Ignore the pictures in the data below and set down exactly the lines from its first line through the line containing "2. **Add Inventory**".

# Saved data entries
=== Section Start ===
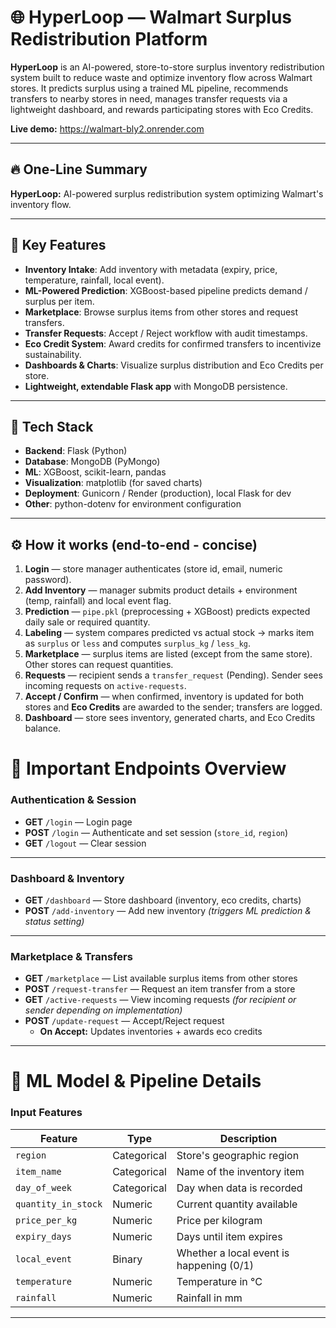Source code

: # 🌐 HyperLoop — Walmart Surplus Redistribution Platform

**HyperLoop** is an AI-powered, store-to-store surplus inventory redistribution system built to reduce waste and optimize inventory flow across Walmart stores. It predicts surplus using a trained ML pipeline, recommends transfers to nearby stores in need, manages transfer requests via a lightweight dashboard, and rewards participating stores with Eco Credits.

**Live demo:** https://walmart-bly2.onrender.com

---

## 🔥 One-Line Summary
**HyperLoop:** AI-powered surplus redistribution system optimizing Walmart's inventory flow.

---

## 🚀 Key Features
- **Inventory Intake**: Add inventory with metadata (expiry, price, temperature, rainfall, local event).
- **ML-Powered Prediction**: XGBoost-based pipeline predicts demand / surplus per item.
- **Marketplace**: Browse surplus items from other stores and request transfers.
- **Transfer Requests**: Accept / Reject workflow with audit timestamps.
- **Eco Credit System**: Award credits for confirmed transfers to incentivize sustainability.
- **Dashboards & Charts**: Visualize surplus distribution and Eco Credits per store.
- **Lightweight, extendable Flask app** with MongoDB persistence.

---

## 🧩 Tech Stack
- **Backend**: Flask (Python)
- **Database**: MongoDB (PyMongo)
- **ML**: XGBoost, scikit-learn, pandas
- **Visualization**: matplotlib (for saved charts)
- **Deployment**: Gunicorn / Render (production), local Flask for dev
- **Other**: python-dotenv for environment configuration

---

## ⚙️ How it works (end-to-end - concise)
1. **Login** — store manager authenticates (store id, email, numeric password).
2. **Add Inventory** — manager submits product details + environment (temp, rainfall) and local event flag.
3. **Prediction** — `pipe.pkl` (preprocessing + XGBoost) predicts expected daily sale or required quantity.
4. **Labeling** — system compares predicted vs actual stock → marks item as `surplus` or `less` and computes `surplus_kg` / `less_kg`.
5. **Marketplace** — surplus items are listed (except from the same store). Other stores can request quantities.
6. **Requests** — recipient sends a `transfer_request` (Pending). Sender sees incoming requests on `active-requests`.
7. **Accept / Confirm** — when confirmed, inventory is updated for both stores and **Eco Credits** are awarded to the sender; transfers are logged.
8. **Dashboard** — store sees inventory, generated charts, and Eco Credits balance.


# 🔌 Important Endpoints Overview

### **Authentication & Session**
- **GET** `/login` — Login page  
- **POST** `/login` — Authenticate and set session (`store_id`, `region`)  
- **GET** `/logout` — Clear session  

---

### **Dashboard & Inventory**
- **GET** `/dashboard` — Store dashboard (inventory, eco credits, charts)  
- **POST** `/add-inventory` — Add new inventory *(triggers ML prediction & status setting)*  

---

### **Marketplace & Transfers**
- **GET** `/marketplace` — List available surplus items from other stores  
- **POST** `/request-transfer` — Request an item transfer from a store  
- **GET** `/active-requests` — View incoming requests *(for recipient or sender depending on implementation)*  
- **POST** `/update-request` — Accept/Reject request  
  - **On Accept:** Updates inventories + awards eco credits  

---

# 🧠 ML Model & Pipeline Details

### **Input Features**
| Feature            | Type        | Description |
|--------------------|-------------|-------------|
| `region`           | Categorical | Store's geographic region |
| `item_name`        | Categorical | Name of the inventory item |
| `day_of_week`      | Categorical | Day when data is recorded |
| `quantity_in_stock`| Numeric     | Current quantity available |
| `price_per_kg`     | Numeric     | Price per kilogram |
| `expiry_days`      | Numeric     | Days until item expires |
| `local_event`      | Binary      | Whether a local event is happening (0/1) |
| `temperature`      | Numeric     | Temperature in °C |
| `rainfall`         | Numeric     | Rainfall in mm |

---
=== Section End ===
# Exercise answer
Source code

: # 🌐 HyperLoop — Walmart Surplus Redistribution Platform

**HyperLoop** is an AI-powered, store-to-store surplus inventory redistribution system built to reduce waste and optimize inventory flow across Walmart stores. It predicts surplus using a trained ML pipeline, recommends transfers to nearby stores in need, manages transfer requests via a lightweight dashboard, and rewards participating stores with Eco Credits.

**Live demo:** https://walmart-bly2.onrender.com

---

## 🔥 One-Line Summary
**HyperLoop:** AI-powered surplus redistribution system optimizing Walmart's inventory flow.

---

## 🚀 Key Features
- **Inventory Intake**: Add inventory with metadata (expiry, price, temperature, rainfall, local event).
- **ML-Powered Prediction**: XGBoost-based pipeline predicts demand / surplus per item.
- **Marketplace**: Browse surplus items from other stores and request transfers.
- **Transfer Requests**: Accept / Reject workflow with audit timestamps.
- **Eco Credit System**: Award credits for confirmed transfers to incentivize sustainability.
- **Dashboards & Charts**: Visualize surplus distribution and Eco Credits per store.
- **Lightweight, extendable Flask app** with MongoDB persistence.

---

## 🧩 Tech Stack
- **Backend**: Flask (Python)
- **Database**: MongoDB (PyMongo)
- **ML**: XGBoost, scikit-learn, pandas
- **Visualization**: matplotlib (for saved charts)
- **Deployment**: Gunicorn / Render (production), local Flask for dev
- **Other**: python-dotenv for environment configuration

---

## ⚙️ How it works (end-to-end - concise)
1. **Login** — store manager authenticates (store id, email, numeric password).
2. **Add Inventory** — manager submits product details + environment (temp, rainfall) and local event flag.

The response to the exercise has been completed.